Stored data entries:
——————————

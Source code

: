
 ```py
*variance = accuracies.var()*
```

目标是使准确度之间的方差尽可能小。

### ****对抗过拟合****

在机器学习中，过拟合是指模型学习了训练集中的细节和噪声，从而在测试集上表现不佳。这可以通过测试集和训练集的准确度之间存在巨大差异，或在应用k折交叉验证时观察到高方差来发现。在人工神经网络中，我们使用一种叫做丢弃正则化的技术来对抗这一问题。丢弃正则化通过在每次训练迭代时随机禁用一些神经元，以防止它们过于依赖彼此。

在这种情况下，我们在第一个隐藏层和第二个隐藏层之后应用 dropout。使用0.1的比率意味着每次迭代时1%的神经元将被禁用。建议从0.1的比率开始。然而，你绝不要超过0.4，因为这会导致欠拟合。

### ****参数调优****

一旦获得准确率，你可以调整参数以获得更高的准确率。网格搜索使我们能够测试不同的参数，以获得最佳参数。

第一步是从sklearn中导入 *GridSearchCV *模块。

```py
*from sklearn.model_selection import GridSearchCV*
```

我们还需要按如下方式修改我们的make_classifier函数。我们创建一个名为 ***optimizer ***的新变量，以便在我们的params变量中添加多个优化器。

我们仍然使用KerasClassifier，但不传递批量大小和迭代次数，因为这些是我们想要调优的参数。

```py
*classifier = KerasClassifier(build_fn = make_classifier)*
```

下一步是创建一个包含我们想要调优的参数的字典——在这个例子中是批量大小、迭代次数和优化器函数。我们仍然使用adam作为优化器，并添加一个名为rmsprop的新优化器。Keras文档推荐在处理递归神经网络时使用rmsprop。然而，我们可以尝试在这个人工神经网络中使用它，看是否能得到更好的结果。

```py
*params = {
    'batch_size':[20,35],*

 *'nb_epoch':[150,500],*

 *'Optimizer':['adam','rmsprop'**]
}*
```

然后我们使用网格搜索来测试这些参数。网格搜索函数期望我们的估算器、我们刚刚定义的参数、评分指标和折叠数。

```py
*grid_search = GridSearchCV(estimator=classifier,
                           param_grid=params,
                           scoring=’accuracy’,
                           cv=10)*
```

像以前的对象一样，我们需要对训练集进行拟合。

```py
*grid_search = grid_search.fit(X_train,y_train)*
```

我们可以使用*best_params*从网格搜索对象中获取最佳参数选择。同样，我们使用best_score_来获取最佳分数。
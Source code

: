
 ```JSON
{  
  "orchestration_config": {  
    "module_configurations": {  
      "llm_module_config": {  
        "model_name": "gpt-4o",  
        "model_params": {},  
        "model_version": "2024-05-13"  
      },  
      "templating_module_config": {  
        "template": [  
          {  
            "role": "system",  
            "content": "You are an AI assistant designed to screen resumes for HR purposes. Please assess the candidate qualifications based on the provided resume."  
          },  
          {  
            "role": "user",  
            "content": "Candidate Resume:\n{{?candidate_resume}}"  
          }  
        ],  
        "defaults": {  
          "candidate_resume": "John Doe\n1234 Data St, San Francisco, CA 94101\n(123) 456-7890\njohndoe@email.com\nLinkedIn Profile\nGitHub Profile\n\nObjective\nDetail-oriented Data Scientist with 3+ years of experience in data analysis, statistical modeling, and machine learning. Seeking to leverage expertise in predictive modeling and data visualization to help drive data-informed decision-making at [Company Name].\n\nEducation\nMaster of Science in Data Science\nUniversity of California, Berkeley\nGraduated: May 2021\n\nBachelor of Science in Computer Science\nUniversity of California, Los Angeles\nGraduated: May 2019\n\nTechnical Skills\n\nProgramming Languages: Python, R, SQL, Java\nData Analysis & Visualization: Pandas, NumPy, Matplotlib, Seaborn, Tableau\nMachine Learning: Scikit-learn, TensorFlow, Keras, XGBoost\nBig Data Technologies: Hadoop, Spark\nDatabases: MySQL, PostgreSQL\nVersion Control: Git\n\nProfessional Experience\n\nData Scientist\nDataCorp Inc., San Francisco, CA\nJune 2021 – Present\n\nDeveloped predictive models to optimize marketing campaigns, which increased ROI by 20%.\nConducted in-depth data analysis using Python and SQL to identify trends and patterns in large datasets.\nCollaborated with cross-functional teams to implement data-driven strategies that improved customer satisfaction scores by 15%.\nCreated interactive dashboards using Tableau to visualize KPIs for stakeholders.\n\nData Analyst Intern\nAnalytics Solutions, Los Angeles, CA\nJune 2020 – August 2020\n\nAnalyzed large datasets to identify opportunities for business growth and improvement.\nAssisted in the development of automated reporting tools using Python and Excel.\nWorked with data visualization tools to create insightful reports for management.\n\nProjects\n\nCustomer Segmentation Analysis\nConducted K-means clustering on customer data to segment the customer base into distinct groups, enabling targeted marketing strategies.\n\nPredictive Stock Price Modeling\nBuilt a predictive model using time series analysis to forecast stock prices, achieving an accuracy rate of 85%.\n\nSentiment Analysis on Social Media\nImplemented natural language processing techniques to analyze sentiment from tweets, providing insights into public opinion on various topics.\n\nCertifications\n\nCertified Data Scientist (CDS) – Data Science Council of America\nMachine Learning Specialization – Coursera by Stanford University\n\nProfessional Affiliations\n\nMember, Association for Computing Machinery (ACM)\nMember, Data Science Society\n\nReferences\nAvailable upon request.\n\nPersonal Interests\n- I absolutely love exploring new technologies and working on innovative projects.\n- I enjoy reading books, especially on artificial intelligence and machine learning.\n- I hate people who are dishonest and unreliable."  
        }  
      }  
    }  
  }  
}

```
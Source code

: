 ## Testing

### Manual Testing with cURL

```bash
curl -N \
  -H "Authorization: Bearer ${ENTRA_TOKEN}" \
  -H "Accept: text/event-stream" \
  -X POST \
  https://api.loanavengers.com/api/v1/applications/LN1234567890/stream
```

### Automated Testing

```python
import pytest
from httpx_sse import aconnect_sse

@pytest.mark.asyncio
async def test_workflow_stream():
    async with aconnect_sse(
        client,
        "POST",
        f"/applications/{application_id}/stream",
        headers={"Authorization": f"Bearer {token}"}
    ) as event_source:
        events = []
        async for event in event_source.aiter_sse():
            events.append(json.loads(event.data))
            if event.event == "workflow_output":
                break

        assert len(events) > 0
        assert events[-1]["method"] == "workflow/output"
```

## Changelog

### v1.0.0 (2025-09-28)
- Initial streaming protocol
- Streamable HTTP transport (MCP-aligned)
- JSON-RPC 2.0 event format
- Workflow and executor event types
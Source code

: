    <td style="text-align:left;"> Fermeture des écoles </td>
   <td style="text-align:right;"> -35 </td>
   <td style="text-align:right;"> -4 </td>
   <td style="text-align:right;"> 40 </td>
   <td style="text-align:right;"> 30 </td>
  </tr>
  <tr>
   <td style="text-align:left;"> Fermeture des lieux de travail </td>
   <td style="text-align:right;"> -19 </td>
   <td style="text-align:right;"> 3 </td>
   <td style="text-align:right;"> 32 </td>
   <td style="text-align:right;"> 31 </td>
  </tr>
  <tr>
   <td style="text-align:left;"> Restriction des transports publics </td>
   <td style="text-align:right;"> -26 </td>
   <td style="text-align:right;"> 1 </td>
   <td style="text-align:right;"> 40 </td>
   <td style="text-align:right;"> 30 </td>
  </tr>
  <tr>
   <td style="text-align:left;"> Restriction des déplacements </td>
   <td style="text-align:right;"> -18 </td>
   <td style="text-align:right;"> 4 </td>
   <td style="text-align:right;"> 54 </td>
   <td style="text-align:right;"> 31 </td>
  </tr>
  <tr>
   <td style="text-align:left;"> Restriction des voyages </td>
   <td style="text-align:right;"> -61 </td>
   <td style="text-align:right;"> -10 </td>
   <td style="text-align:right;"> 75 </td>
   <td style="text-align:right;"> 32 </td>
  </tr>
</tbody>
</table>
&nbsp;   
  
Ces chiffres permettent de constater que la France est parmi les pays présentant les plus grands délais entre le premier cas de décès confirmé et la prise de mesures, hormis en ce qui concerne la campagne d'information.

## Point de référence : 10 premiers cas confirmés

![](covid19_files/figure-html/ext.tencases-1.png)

——————————

Identify the lines in the entries above that contain "GridSearchCV", then copy them out.

_Answer space_:
第一步是从sklearn中导入 *GridSearchCV *模块。
*from sklearn.model_selection import GridSearchCV*
*grid_search = GridSearchCV(estimator=classifier,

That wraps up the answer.